Goal of the exercise
Starting with the line that contains "- **Particionamento:** Possível" and stopping after the line that contains "- **Perfis customizados:**", copy the entries below exactly. Include nothing else.

Excerpted records
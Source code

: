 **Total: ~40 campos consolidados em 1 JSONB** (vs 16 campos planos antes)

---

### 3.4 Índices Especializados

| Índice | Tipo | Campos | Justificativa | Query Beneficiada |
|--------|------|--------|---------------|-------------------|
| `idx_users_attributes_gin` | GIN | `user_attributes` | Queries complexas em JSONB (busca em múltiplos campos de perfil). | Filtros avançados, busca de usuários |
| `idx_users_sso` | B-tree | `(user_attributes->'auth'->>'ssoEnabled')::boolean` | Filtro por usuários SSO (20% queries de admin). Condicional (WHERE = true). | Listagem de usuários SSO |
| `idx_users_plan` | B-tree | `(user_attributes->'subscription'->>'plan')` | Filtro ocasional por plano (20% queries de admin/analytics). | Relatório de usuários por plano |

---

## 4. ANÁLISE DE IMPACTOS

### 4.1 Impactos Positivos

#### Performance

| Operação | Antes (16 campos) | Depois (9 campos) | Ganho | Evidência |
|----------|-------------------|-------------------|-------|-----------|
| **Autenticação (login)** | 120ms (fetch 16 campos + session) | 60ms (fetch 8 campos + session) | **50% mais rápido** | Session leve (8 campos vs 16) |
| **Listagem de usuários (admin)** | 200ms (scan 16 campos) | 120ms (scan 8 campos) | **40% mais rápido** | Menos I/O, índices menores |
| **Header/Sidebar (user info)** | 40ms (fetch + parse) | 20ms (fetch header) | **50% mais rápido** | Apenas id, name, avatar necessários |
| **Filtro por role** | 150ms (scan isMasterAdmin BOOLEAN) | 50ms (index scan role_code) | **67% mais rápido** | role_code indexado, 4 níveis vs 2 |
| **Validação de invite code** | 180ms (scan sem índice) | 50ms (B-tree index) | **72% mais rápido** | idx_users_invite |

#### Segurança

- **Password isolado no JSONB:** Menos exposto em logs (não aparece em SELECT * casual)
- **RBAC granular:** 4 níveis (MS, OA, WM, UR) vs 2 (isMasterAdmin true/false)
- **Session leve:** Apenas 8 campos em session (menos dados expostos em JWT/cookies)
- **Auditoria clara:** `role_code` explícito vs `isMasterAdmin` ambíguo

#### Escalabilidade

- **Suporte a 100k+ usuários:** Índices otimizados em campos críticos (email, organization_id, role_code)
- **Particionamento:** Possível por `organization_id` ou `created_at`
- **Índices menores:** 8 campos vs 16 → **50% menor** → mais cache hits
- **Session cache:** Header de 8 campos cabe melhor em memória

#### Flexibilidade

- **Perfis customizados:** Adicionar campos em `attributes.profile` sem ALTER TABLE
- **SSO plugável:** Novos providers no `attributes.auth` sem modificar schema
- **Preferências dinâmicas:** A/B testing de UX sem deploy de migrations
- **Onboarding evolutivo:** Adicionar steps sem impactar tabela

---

Solved problem
- **Particionamento:** Possível por `organization_id` ou `created_at`
- **Índices menores:** 8 campos vs 16 → **50% menor** → mais cache hits
- **Session cache:** Header de 8 campos cabe melhor em memória

#### Flexibilidade

- **Perfis customizados:** Adicionar campos em `attributes.profile` sem ALTER TABLE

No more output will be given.